**Dataset**

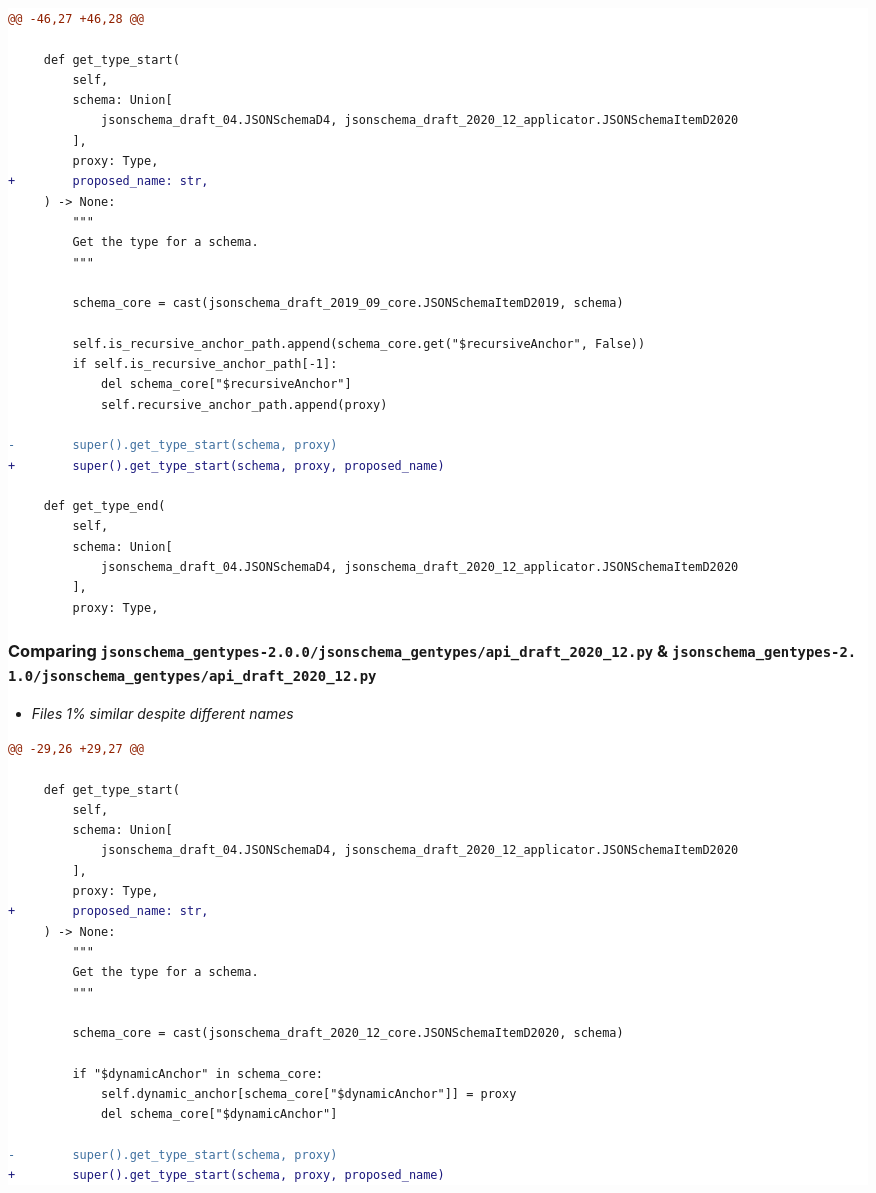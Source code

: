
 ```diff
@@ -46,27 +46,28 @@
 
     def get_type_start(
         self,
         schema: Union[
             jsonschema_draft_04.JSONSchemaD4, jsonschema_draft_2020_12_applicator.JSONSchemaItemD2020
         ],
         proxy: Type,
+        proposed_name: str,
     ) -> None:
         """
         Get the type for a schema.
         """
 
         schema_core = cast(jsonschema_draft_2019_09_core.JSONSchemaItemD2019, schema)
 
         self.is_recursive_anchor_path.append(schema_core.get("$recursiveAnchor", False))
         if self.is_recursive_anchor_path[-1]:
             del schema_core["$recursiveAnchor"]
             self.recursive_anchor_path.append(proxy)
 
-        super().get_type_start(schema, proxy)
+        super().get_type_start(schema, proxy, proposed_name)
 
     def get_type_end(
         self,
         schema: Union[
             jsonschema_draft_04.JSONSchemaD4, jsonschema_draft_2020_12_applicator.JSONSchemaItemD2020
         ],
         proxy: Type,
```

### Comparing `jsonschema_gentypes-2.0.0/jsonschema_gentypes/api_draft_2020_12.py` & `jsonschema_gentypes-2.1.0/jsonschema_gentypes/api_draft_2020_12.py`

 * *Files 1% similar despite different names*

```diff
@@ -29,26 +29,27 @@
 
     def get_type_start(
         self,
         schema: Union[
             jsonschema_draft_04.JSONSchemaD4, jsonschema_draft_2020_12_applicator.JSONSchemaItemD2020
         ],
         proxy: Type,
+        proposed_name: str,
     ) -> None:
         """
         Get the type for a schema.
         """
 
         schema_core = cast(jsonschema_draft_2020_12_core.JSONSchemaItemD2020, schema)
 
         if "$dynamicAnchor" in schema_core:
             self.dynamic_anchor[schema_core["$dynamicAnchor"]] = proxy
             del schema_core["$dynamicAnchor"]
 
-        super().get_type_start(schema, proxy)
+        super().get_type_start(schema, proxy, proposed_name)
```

**Required work**
Go through the listing above, and whenever a line holds the word "cast", copy it.

**Written reply**
         schema_core = cast(jsonschema_draft_2019_09_core.JSONSchemaItemD2019, schema)
         schema_core = cast(jsonschema_draft_2020_12_core.JSONSchemaItemD2020, schema)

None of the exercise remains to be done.